We tend to think of infrastructure as something we build. Concrete, steel, timber—assembled into roads, towers, and bridges that quietly organize our lives. But what if infrastructure is not only physical? What if it is also narrative—constructed, repeated, and reinforced until it becomes indistinguishable from fact?

Gregory Dreicer’s American Bridge: Reinventing Building, Making History begins from this unsettling premise. It is not, despite appearances, a book about bridges. Or rather, it is a book about bridges in the same way that a mirror is about reflection. The object is there, but what matters is what it reveals.

At the centre of Dreicer’s account is the nineteenth-century lattice bridge, patented by Ithiel Town in 1820—a structure composed of small, repeatable parts assembled into a seemingly improbable whole. Histories of engineering have long treated such innovations as steps in a linear progression: wood to iron, craft to industry, simplicity to complexity. But Dreicer refuses this narrative. He asks a more difficult question: not how bridges evolved, but how we came to believe that they did.

The answer, he argues, lies in what he calls “evolutionism”—a storytelling device that arranges technologies into neat, forward-moving sequences, imbuing them with inevitability and direction. These stories feel scientific, even objective, but they are anything but. They are narratives that prioritize continuity over rupture, nation over network, and progress over ambiguity. In doing so, they obscure the messy, collaborative, and often contradictory processes through which technologies actually emerge.

This is where American Bridge becomes something more than a history of technology. It becomes a critique of how knowledge itself is constructed. Dreicer shows how historians, engineers, and institutions have collectively reinforced these narratives—often unintentionally—by privileging visible artifacts over invisible processes. The bridge, as an object, becomes easier to document than the systems of labour, organization, and exchange that produced it. The result is a historical record that is materially rich but conceptually thin.

The lattice bridge disrupts this record. Its significance lies not in its form, but in its logic. It reimagines building as a process of assembly rather than craft, distributing labour across standardized parts and reducing dependence on specialized skill. In this sense, it anticipates industrialization—not through the factory, but through the construction site. Dreicer goes so far as to suggest that this transformation rivals the Ford Model T in its impact, though it has been largely forgotten in canonical accounts of industrial history.

But if the lattice bridge is so consequential, why has it remained peripheral?

Dreicer’s answer is as provocative as it is convincing, because it does not fit the story we prefer to tell. It is neither heroic nor singular. It does not belong to a single inventor or nation. It resists authorship. And perhaps most importantly, it foregrounds process—something far more difficult to narrate than object.

This critique extends beyond evolutionism to nationalism. The very term “American bridge,” Dreicer notes, is less a technical classification than a narrative construction—one that assigns identity to an artifact in order to stabilize its meaning. Yet the history he reconstructs reveals a far more fluid reality: one of transnational exchanges, itinerant engineers, and shared techniques that defy clear boundaries. “Places don’t invent,” he reminds us. “People do.”
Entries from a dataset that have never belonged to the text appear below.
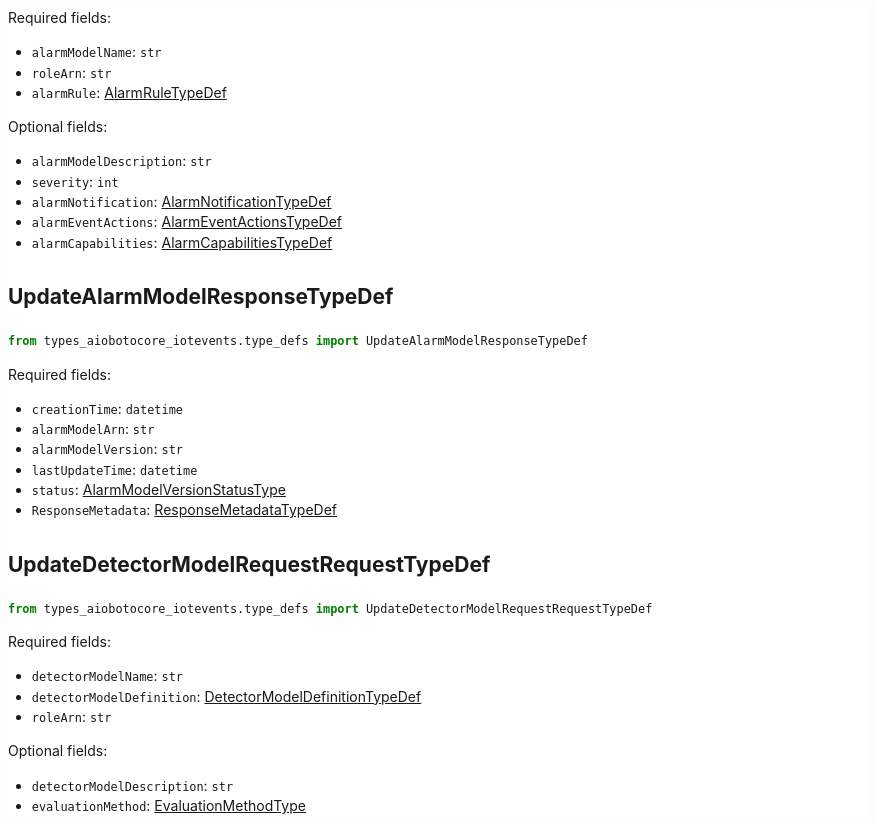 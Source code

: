 Required fields:

- `alarmModelName`: `str`
- `roleArn`: `str`
- `alarmRule`: [AlarmRuleTypeDef](./type_defs.md#alarmruletypedef)

Optional fields:

- `alarmModelDescription`: `str`
- `severity`: `int`
- `alarmNotification`:
  [AlarmNotificationTypeDef](./type_defs.md#alarmnotificationtypedef)
- `alarmEventActions`:
  [AlarmEventActionsTypeDef](./type_defs.md#alarmeventactionstypedef)
- `alarmCapabilities`:
  [AlarmCapabilitiesTypeDef](./type_defs.md#alarmcapabilitiestypedef)

<a id="updatealarmmodelresponsetypedef"></a>

## UpdateAlarmModelResponseTypeDef

```python
from types_aiobotocore_iotevents.type_defs import UpdateAlarmModelResponseTypeDef
```

Required fields:

- `creationTime`: `datetime`
- `alarmModelArn`: `str`
- `alarmModelVersion`: `str`
- `lastUpdateTime`: `datetime`
- `status`:
  [AlarmModelVersionStatusType](./literals.md#alarmmodelversionstatustype)
- `ResponseMetadata`:
  [ResponseMetadataTypeDef](./type_defs.md#responsemetadatatypedef)

<a id="updatedetectormodelrequestrequesttypedef"></a>

## UpdateDetectorModelRequestRequestTypeDef

```python
from types_aiobotocore_iotevents.type_defs import UpdateDetectorModelRequestRequestTypeDef
```

Required fields:

- `detectorModelName`: `str`
- `detectorModelDefinition`:
  [DetectorModelDefinitionTypeDef](./type_defs.md#detectormodeldefinitiontypedef)
- `roleArn`: `str`

Optional fields:

- `detectorModelDescription`: `str`
- `evaluationMethod`:
  [EvaluationMethodType](./literals.md#evaluationmethodtype)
For readers attuned to contemporary debates in planning and urbanism, these arguments will feel uncomfortably familiar. We continue to rely on simplified narratives—of supply and demand, growth and progress, innovation and inevitability—to explain complex systems. These narratives do not merely describe reality; they shape it. They determine what counts as evidence, what remains invisible, and what forms of intervention are considered possible.

In this sense, American Bridge resonates far beyond its historical scope. It offers a way of thinking about infrastructure not as a fixed system, but as an ongoing negotiation between material and meaning. The bridges we build, Dreicer suggests, are inseparable from the stories we tell about them. Both function most effectively when they remain unseen. Both become visible only when they fail.

If there is a limitation to the book, it lies in its distance from the present. Dreicer stops short of fully connecting his analysis to contemporary conditions, leaving readers to draw their own parallels. Yet this absence may also be its strength. By resisting the temptation to prescribe, the book maintains a critical openness that invites reflection rather than resolution.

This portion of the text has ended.